ABOUT THIS TASK
Below are the records. List every line holding the word "skjærer".

DATA FOR THIS TASK
Start of Block

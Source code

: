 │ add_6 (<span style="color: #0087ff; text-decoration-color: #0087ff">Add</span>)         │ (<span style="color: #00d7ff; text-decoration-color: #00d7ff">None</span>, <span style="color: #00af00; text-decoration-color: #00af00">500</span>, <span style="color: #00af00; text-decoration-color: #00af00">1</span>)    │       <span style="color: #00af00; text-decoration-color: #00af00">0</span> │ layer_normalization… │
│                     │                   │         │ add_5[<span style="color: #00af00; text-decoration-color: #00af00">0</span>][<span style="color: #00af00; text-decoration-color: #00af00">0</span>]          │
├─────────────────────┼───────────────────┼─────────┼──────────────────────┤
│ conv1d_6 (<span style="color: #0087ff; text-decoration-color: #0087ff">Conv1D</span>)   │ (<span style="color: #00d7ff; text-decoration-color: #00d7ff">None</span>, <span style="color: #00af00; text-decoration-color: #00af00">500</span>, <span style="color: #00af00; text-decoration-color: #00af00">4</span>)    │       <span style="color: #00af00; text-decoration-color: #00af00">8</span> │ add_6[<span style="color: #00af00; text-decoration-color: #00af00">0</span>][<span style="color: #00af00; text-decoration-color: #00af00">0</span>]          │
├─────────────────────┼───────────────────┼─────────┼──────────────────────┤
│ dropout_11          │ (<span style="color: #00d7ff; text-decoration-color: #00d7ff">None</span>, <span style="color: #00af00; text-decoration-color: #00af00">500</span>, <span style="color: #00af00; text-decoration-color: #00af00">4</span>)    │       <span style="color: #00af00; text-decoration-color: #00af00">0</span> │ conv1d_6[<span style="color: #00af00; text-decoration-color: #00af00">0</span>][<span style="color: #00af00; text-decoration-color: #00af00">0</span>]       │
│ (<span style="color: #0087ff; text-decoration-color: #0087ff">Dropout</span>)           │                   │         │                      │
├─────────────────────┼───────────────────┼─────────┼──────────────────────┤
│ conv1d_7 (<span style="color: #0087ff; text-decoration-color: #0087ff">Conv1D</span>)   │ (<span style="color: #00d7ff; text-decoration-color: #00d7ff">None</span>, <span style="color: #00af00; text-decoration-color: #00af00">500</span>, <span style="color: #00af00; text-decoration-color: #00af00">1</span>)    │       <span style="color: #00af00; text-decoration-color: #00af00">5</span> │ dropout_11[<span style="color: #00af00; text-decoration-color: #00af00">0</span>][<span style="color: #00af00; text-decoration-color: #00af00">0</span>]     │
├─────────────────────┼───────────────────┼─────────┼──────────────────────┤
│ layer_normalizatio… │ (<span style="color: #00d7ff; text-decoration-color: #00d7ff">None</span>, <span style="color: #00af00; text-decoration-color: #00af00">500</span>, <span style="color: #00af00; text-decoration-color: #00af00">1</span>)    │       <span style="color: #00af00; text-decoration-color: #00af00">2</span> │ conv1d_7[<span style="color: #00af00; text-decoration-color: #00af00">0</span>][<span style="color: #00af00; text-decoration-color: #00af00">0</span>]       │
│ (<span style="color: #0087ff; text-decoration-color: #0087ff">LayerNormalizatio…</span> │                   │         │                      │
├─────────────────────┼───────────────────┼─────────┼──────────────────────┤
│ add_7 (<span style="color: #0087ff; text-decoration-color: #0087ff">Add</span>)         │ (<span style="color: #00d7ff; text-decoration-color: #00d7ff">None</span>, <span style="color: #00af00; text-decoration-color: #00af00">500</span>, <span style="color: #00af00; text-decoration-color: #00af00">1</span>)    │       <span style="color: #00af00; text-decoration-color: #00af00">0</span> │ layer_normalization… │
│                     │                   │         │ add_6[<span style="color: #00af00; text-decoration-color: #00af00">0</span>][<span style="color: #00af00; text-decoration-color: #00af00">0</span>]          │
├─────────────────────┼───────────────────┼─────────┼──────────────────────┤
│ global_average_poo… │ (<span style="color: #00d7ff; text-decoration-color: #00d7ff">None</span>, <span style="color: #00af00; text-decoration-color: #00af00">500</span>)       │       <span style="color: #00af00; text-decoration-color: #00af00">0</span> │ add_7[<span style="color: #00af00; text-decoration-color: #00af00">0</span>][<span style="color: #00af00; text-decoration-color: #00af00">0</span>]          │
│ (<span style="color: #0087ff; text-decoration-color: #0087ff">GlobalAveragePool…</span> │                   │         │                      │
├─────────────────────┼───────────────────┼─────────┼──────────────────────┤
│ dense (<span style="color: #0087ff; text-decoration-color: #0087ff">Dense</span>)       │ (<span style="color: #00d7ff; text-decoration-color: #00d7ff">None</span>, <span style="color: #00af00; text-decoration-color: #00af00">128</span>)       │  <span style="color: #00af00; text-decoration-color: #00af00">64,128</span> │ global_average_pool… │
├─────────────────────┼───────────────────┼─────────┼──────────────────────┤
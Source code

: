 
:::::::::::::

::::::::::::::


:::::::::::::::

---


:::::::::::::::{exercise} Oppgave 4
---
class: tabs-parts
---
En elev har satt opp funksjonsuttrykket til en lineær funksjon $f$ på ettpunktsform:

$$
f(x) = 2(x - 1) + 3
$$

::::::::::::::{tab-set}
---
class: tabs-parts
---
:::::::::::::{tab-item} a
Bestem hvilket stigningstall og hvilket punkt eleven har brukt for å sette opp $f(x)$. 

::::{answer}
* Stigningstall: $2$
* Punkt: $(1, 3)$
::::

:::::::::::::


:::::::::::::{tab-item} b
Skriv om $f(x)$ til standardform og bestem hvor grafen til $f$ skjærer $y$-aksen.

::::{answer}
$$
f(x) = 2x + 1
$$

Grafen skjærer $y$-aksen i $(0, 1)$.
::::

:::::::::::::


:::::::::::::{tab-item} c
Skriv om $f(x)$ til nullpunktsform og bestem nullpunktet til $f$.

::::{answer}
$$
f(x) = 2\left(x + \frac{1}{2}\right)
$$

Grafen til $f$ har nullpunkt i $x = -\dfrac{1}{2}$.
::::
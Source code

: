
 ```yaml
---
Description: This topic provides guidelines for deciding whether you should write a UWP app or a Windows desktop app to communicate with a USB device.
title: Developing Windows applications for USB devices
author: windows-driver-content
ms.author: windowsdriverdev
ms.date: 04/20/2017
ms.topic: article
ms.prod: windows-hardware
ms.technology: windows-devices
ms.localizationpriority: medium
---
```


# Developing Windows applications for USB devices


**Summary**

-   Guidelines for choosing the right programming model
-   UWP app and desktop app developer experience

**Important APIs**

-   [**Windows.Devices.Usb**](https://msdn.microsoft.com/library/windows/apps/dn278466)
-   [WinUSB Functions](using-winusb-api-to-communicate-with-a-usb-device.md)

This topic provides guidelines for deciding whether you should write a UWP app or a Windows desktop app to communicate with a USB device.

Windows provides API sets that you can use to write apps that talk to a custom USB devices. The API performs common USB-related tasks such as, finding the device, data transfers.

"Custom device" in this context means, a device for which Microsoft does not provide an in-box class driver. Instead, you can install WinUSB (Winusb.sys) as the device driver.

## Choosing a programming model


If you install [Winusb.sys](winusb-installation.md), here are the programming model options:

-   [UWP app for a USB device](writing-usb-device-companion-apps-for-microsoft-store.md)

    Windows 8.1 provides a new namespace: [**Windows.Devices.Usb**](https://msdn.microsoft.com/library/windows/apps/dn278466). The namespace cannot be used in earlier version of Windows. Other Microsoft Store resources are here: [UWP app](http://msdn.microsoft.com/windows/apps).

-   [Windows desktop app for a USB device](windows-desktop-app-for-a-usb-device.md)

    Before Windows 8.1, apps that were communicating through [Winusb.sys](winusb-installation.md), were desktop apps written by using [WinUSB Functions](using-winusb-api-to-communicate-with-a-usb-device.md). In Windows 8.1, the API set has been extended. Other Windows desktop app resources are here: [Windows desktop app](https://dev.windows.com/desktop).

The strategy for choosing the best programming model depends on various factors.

End of Block

TASK RESULT
Skriv om $f(x)$ til standardform og bestem hvor grafen til $f$ skjærer $y$-aksen.
Grafen skjærer $y$-aksen i $(0, 1)$.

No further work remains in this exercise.